Bayramda okuduklarım. Yine bir Fournier okudum.
Asla Kimseyi Öldürmedi Benim Babam'da bu defa erken yaşta kaybettiği babasını anlatıyor Fournier, her zaman küçük şeyleri odaklanmayı seviyor ama bilmiyorum, bu defa, etkilemedi beni, tekrarlar vardı filan.
Capote, sevdiğim bir yazar, filmini seyrettiğim için
Tiffany'de Kahvaltı'yı bir türlü okuyamamıştım. Romanı okurken de aklıma hep film geldi. Karakterlerin sivrilikleri, kurnaz mı demeli, ürkek öfkeleri, hazcılıkları etkileyici. Nihad Siris'i ilk kez okudum, fırsat buldukça Arap romancıları okuyorum. Gevezelikleri, evlerde geçen sıkışmışlıkları, siyasetle yakınlıkları, doğrudan konuşmaları ilgimi çekiyor.

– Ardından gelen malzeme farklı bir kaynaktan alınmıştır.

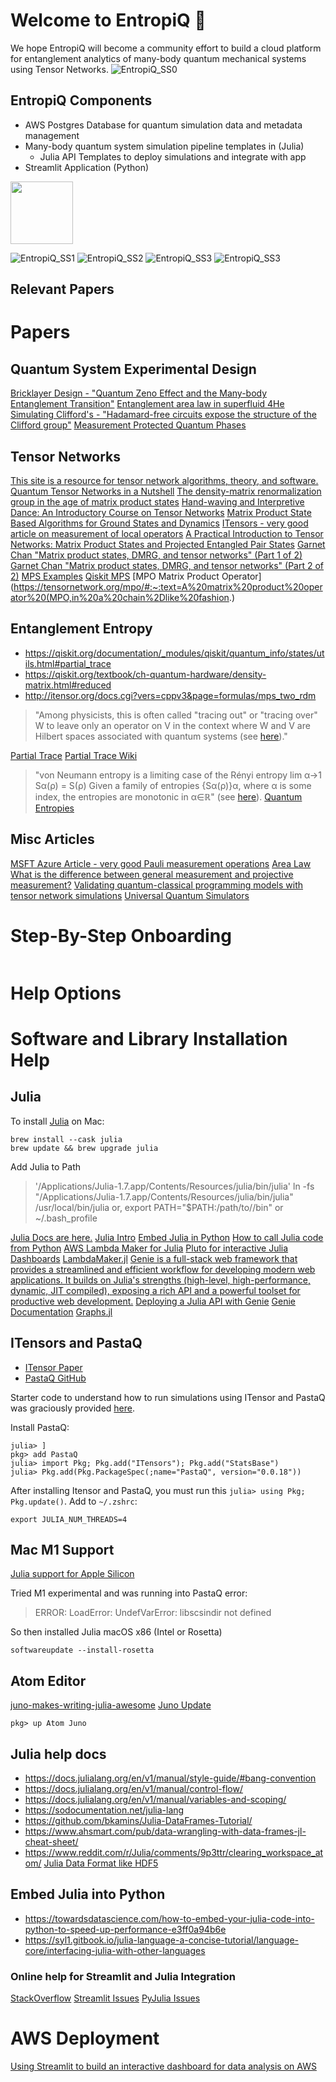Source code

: # Welcome to EntropiQ 🚀

We hope EntropiQ will become a community effort to build a cloud platform for entanglement analytics of many-body quantum mechanical systems using Tensor Networks.
![EntropiQ_SS0](./readme_images/entropiq-transparent-background.png)


## EntropiQ Components

- AWS Postgres Database for quantum simulation data and metadata management
- Many-body quantum system simulation pipeline templates in (Julia)
  - Julia API Templates to deploy simulations and integrate with app
- Streamlit Application (Python)

<img src="./readme_images/discovery_main.png" width="100" height="100">

![EntropiQ_SS1](./readme_images/discovery_main.png)
![EntropiQ_SS2](./readme_images/discovery_runtimes.png)
![EntropiQ_SS3](./readme_images/discovery_state_evolution.png)
![EntropiQ_SS3](./readme_images/discovery_inspection.png)



## Relevant Papers

# Papers

## Quantum System Experimental Design
[Bricklayer Design - "Quantum Zeno Effect and the Many-body Entanglement Transition"](https://arxiv.org/pdf/1808.06134.pdf)
[Entanglement area law in superfluid 4He](https://www.nature.com/articles/nphys4075)
[Simulating Clifford's - "Hadamard-free circuits expose the structure of the Clifford group"](https://arxiv.org/abs/2003.09412)
[Measurement Protected Quantum Phases](https://arxiv.org/pdf/2004.09509.pdf)

## Tensor Networks
[This site is a resource for tensor network algorithms, theory, and software.](https://tensornetwork.org/)
[Quantum Tensor Networks in a Nutshell](https://arxiv.org/pdf/1708.00006.pdf)
[The density-matrix renormalization group in the age of matrix product states](https://arxiv.org/abs/1008.3477)
[Hand-waving and Interpretive Dance: An Introductory Course on Tensor Networks](https://arxiv.org/pdf/1603.03039.pdf)
[Matrix Product State Based Algorithms for Ground States and Dynamics](https://qdev.nbi.ku.dk/student_theses/RGawatz_Msc.pdf)
[ITensors - very good article on measurement of local operators](http://itensor.org/docs.cgi?page=formulas/measure_mps&vers=julia)
[A Practical Introduction to Tensor Networks: Matrix Product States and Projected Entangled Pair States](https://arxiv.org/pdf/1306.2164.pdf)
[Garnet Chan "Matrix product states, DMRG, and tensor networks" (Part 1 of 2)](https://www.youtube.com/watch?v=Q8bFmV6tHBs)
[Garnet Chan "Matrix product states, DMRG, and tensor networks" (Part 2 of 2)](https://www.youtube.com/watch?v=s37tvvrjlto)
[MPS Examples](https://physics.stackexchange.com/questions/266587/examples-of-matrix-product-states)
[Qiskit MPS](https://qiskit.org/documentation/stable/0.24/tutorials/simulators/7_matrix_product_state_method.html)
[MPO Matrix Product Operator](https://tensornetwork.org/mpo/#:~:text=A%20matrix%20product%20operator%20(MPO,in%20a%20chain%2Dlike%20fashion.)

## Entanglement Entropy

- https://qiskit.org/documentation/_modules/qiskit/quantum_info/states/utils.html#partial_trace
- https://qiskit.org/textbook/ch-quantum-hardware/density-matrix.html#reduced
- http://itensor.org/docs.cgi?vers=cppv3&page=formulas/mps_two_rdm

> "Among physicists, this is often called "tracing out" or "tracing over" W to leave only an operator on V in the context where W and V are Hilbert spaces associated with quantum systems (see [here](https://en.wikipedia.org/wiki/Partial_trace#:~:text=In%20linear%20algebra%20and%20functional,is%20an%20operator%2Dvalued%20function))."

[Partial Trace](http://www.fmt.if.usp.br/~gtlandi/04---reduced-dm-2.pdf)
[Partial Trace Wiki](https://en.wikipedia.org/wiki/Partial_trace)

> "von Neumann entropy is a limiting case of the Rényi entropy lim α→1 Sα(ρ) = S(ρ) Given a family of entropies {Sα(ρ)}α, where α is some index, the entropies are monotonic in α∈ℝ" (see [here](https://en.wikipedia.org/wiki/Von_Neumann_entropy)).
[Quantum Entropies](http://www.scholarpedia.org/article/Quantum_entropies)

## Misc Articles

[MSFT Azure Article - very good Pauli measurement operations](https://docs.microsoft.com/en-us/azure/quantum/concepts-pauli-measurements)
[Area Law](https://www.nist.gov/system/files/documents/itl/math/slides_fernando_brandao.pdf)
[What is the difference between general measurement and projective measurement?](https://physics.stackexchange.com/questions/184524/what-is-the-difference-between-general-measurement-and-projective-measurement)
[Validating quantum-classical programming models with tensor network simulations](https://arxiv.org/abs/1807.07914)
[Universal Quantum Simulators](https://www.science.org/doi/10.1126/science.273.5278.1073)


# Step-By-Step Onboarding

```

```

# Help Options


# Software and Library Installation Help

## Julia
To install [Julia](https://julialang.org/) on Mac:
```
brew install --cask julia
brew update && brew upgrade julia
```

Add Julia to Path
> '/Applications/Julia-1.7.app/Contents/Resources/julia/bin/julia'
> ln -fs "/Applications/Julia-1.7.app/Contents/Resources/julia/bin/julia" /usr/local/bin/julia
> or, export PATH="$PATH:/path/to/<Julia directory>/bin" or ~/.bash_profile

[Julia Docs are here.](https://docs.julialang.org/en/v1/)
[Julia Intro](https://syl1.gitbook.io/julia-language-a-concise-tutorial/language-core/getting-started)
[Embed Julia in Python](https://towardsdatascience.com/how-to-embed-your-julia-code-into-python-to-speed-up-performance-e3ff0a94b6e)
[How to call Julia code from Python](https://blog.esciencecenter.nl/how-to-call-julia-code-from-python-8589a56a98f2)
[AWS Lambda Maker for Julia](https://juliahub.com/ui/Packages/LambdaMaker/oGeH6/0.1.0)
[Pluto for interactive Julia Dashboards](https://github.com/fonsp/Pluto.jl)
[LambdaMaker.jl](https://juliahub.com/ui/Packages/LambdaMaker/oGeH6/0.1.0)
[Genie is a full-stack web framework that provides a streamlined and efficient workflow for developing modern web applications. It builds on Julia's strengths (high-level, high-performance, dynamic, JIT compiled), exposing a rich API and a powerful toolset for productive web development.](https://github.com/GenieFramework/Genie.jl)
[Deploying a Julia API with Genie](https://genieframework.github.io/Genie.jl/dev/guides/Simple_API_backend.html)
[Genie Documentation](https://geniejl.readthedocs.io/en/latest/)
[Graphs.jl](https://juliagraphs.org/Graphs.jl/stable/generators/)

## ITensors and PastaQ

- [ITensor Paper](https://arxiv.org/pdf/2007.14822.pdf)
- [PastaQ GitHub](https://github.com/GTorlai/PastaQ.jl)

Starter code to understand how to run simulations using ITensor and PastaQ was graciously provided [here](https://raw.githubusercontent.com/GTorlai/PastaQ.jl/master/examples/11_monitored_circuit.jl).


Install PastaQ:

```
julia> ]
pkg> add PastaQ
julia> import Pkg; Pkg.add("ITensors"); Pkg.add("StatsBase")
julia> Pkg.add(Pkg.PackageSpec(;name="PastaQ", version="0.0.18"))
```

After installing Itensor and PastaQ, you must run this `julia> using Pkg; Pkg.update()`.
Add to `~/.zshrc`:

```
export JULIA_NUM_THREADS=4
```

## Mac M1 Support

[Julia support for Apple Silicon](https://julialang.org/blog/2021/11/julia-1.7-highlights/#support_for_apple_silicon)

Tried M1 experimental and was running into PastaQ error:

> ERROR: LoadError: UndefVarError: libscsindir not defined

So then installed Julia  macOS x86 (Intel or Rosetta)

```
softwareupdate --install-rosetta
```

## Atom Editor

[juno-makes-writing-julia-awesome](https://towardsdatascience.com/juno-makes-writing-julia-awesome-f3e1baf92ea9)
[Juno Update](https://docs.junolab.org/stable/man/update/)
```
pkg> up Atom Juno

```

## Julia help docs
- https://docs.julialang.org/en/v1/manual/style-guide/#bang-convention
- https://docs.julialang.org/en/v1/manual/control-flow/
- https://docs.julialang.org/en/v1/manual/variables-and-scoping/
- https://sodocumentation.net/julia-lang
- https://github.com/bkamins/Julia-DataFrames-Tutorial/
- https://www.ahsmart.com/pub/data-wrangling-with-data-frames-jl-cheat-sheet/
- https://www.reddit.com/r/Julia/comments/9p3ttr/clearing_workspace_atom/
[Julia Data Format like HDF5](https://github.com/JuliaIO/JLD.jl)

## Embed Julia into Python
- https://towardsdatascience.com/how-to-embed-your-julia-code-into-python-to-speed-up-performance-e3ff0a94b6e
- https://syl1.gitbook.io/julia-language-a-concise-tutorial/language-core/interfacing-julia-with-other-languages

### Online help for Streamlit and Julia Integration
[StackOverflow](https://stackoverflow.com/questions/71726946/calling-julia-from-streamlit-app-using-pyjulia)
[Streamlit Issues](https://github.com/streamlit/streamlit/issues/4585)
[PyJulia Issues](https://github.com/JuliaPy/pyjulia/issues/492)

# AWS Deployment
[Using Streamlit to build an interactive dashboard for data analysis on AWS](https://aws.amazon.com/blogs/opensource/using-streamlit-to-build-an-interactive-dashboard-for-data-analysis-on-aws/)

Sessizlik ve Gürültü, bu bakımdan bana iyi geldi. Paul Kirchner, ilk gençliğimden, Amerikan Heavy Metal'den bildiğim bir çizer, balon ya da anlatım kutusu kullanmadan anlatılan karanlık bantlar çizerdi. Otobüs'le tanınırdı. Fransızca baskılı bir toplaması
Le Bus. Güzel ve tuhaf bir çizgi romandır.